Within a short time, Sawyer and the now named Winter, will have created a very
strong bond.
Dolphin Tale could be defined as one of those cute little
movies that are for the enjoyment of the whole family. In this case, while one
becomes aware of the circumstances which once surrounded Winter, after the cetacean was rescued in December of 2005 off the coast of Florida.
The film uses some characters that although never existed in real life, helped to create the drama that we see on the scene.

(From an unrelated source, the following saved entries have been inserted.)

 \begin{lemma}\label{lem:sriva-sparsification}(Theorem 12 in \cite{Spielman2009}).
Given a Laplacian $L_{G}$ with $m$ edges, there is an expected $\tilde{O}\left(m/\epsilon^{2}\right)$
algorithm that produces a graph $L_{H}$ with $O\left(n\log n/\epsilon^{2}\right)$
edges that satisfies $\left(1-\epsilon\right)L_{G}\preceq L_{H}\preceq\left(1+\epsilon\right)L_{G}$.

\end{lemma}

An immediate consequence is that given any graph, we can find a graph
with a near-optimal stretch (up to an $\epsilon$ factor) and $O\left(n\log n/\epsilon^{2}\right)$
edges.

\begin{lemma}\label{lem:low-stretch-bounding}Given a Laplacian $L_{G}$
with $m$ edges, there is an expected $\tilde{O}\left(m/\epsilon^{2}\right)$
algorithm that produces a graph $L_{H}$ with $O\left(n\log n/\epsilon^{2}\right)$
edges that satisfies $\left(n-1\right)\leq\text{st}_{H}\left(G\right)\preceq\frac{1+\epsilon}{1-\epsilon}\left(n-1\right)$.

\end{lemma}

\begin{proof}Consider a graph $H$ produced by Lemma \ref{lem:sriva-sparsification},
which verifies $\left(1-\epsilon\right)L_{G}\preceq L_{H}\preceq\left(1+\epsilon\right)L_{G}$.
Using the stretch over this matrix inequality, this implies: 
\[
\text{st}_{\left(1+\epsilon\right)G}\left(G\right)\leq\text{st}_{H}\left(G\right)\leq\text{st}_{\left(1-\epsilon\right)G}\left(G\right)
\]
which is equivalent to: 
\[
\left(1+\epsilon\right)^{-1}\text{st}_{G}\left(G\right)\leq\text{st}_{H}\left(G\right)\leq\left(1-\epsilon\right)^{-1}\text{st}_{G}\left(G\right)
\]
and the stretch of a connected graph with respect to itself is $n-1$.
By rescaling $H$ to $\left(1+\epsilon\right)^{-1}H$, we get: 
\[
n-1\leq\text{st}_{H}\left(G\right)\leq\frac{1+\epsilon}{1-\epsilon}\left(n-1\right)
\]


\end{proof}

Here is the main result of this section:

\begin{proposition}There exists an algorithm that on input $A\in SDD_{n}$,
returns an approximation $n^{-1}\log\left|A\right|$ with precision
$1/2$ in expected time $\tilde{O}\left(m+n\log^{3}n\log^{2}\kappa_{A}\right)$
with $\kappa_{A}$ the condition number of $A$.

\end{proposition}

The first one we know is Sawyer, a dejected boy and who in an emotional level, has not
been able to cope in the best of ways, either with his mother and in terms of
his studies. So we are facing a worrying child and which is in need of
something that excites him. This "something" will come up just when
one morning, a fisherman (Richard Libertini) sees Sawyer from the beach (where
they are man and dolphin) and asks him if by any chance hasn´t he got a cell
phone to call for help. Sawyer, who does have one, inmmediately goes down to
help him and soon releases the dolphin from the crab trap. Not much later,
rescuers arrive at the scene and she is taken to there facilities. Then, when
the action has moved from a first, secondary location, to the most relevant
place of the plot, all ingredients have begun to combine for us to enjoy a
story, mostly intended to reach the smaller public.
So Sawyer is
curious to know what became of the dolphin, which leads him to venture to a part
of the aquarium that is restricted to the public. This is when we meet Rufus, a
pelican who lives in the aquarium and that is in charge of putting a certain amount
of humor to the narrative.
Then Sawyer
meets Hazel, with whom he will share many moments and who will be his best
friend (except for Winter, of course) throughout the movie. As expected, Sawyer
manages to please Hazel´s father, who allows him to collaborate with Winter.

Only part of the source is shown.